Sunday, November 05, 2006

Arthur: Even if you guys aren't writing, you've got to be reading, so listen up...

We may be able to get out of this, with a little patience and planning.

I drove up to Old Orchard again on Friday, looking to do a little more research even though we didn't find out a whole heck of a lot last time. Those discouraging results were part of the reason it took me a month and a half to get back up there, along with trying to work out a time when Jake could come too and Ray wouldn't need the car, especially since the train doesn't run up there during the off-season. After having some caveman paw at me on Halloween, though, I got jarred from my complacency, and decided to just do it myself, because sitting at "home" isn't making me a man again.

I spent some time in the library again, going through weekly newspapers to see if I could find anything strange about the inn that made it into print. There seemed to be a slightly higher than average incidence of police calls coming from there during the summer months, although I wasn't really totaling up the number of times the cops had to come to other hotels to deal with disturbances.

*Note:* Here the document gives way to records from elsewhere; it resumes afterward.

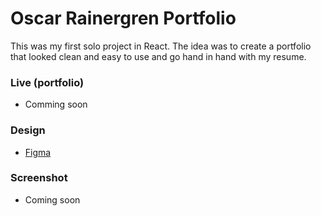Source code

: # Oscar Rainergren Portfolio
This was my first solo project in React. The idea was to create a portfolio that looked clean and easy to use and go hand in hand with my resume.

### Live (portfolio)
- Comming soon

### Design
- <a href="https://www.figma.com/file/ebyRoBsaa79nzNHnzM2xrj/Untitled?node-id=0%3A1">Figma</a>

### Screenshot
- Coming soon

In some ways, I think we got off lucky. In May 2004, someone staying there was arrested for credit card fraud, and spent a night in jail. He'd been missing for months, so the cards had been canceled, but the story had a happy ending when he was "reunited" with his family. And then there was July of 2003...

Someone had hanged himself. Just... couldn't handle the change, I guess, although it didn't show up that way in the story. Maybe the other people staying at the inn had told the cops and the reporters the truth, but nobody ever believes us, so they probably just wrote off any descriptions of the guy "not being himself" as metaphorical.

I'd made it back to 2001 without thinking I'd found something useful before the pattern started to emerge. Nothing unusual happened from October to April. Someone reported missing for months before he used his credit card in May. I'd noticed that the whole town was shut down tight, but I hadn't made the connection. As soon as I did, though, I just left all the papers I'd been scanning on the table and went for the car, driving to the edge of town where the Inn was. I half expected to find it gone, having just disappeared into the evening fog one night, to re-emerge when the season started, but the world wasn't that crazy. It was there, shuttered up, padlocked, just like any other beachfront property.

One good thing about being a freelance writer is that you learn all sorts of little things researching different projects. I drove back to town, found a drugstore that was open, and bought myself some hairpins - thinking to myself that "Liz" probably looked far less suspicious doing so than Art would. Then I drove back, walked around to the rear of the building, making sure that the area behind me was deserted, and started working on the lock.

I was out of practice and had never tried to pick a lock with these fingers, so it took me agonizing minutes where I was afraid I'd get caught. But I got in.

It was chilly - the heat was turned on just enough to keep the pipes from freezing - and I didn't dare turn on the lights even with the shutters closed. Getting arrested would be hard to explain. Fortunately, there was a flashlight in the car. It was almost funny - sneaking around a sort of haunted house so close after Halloween - but also informative.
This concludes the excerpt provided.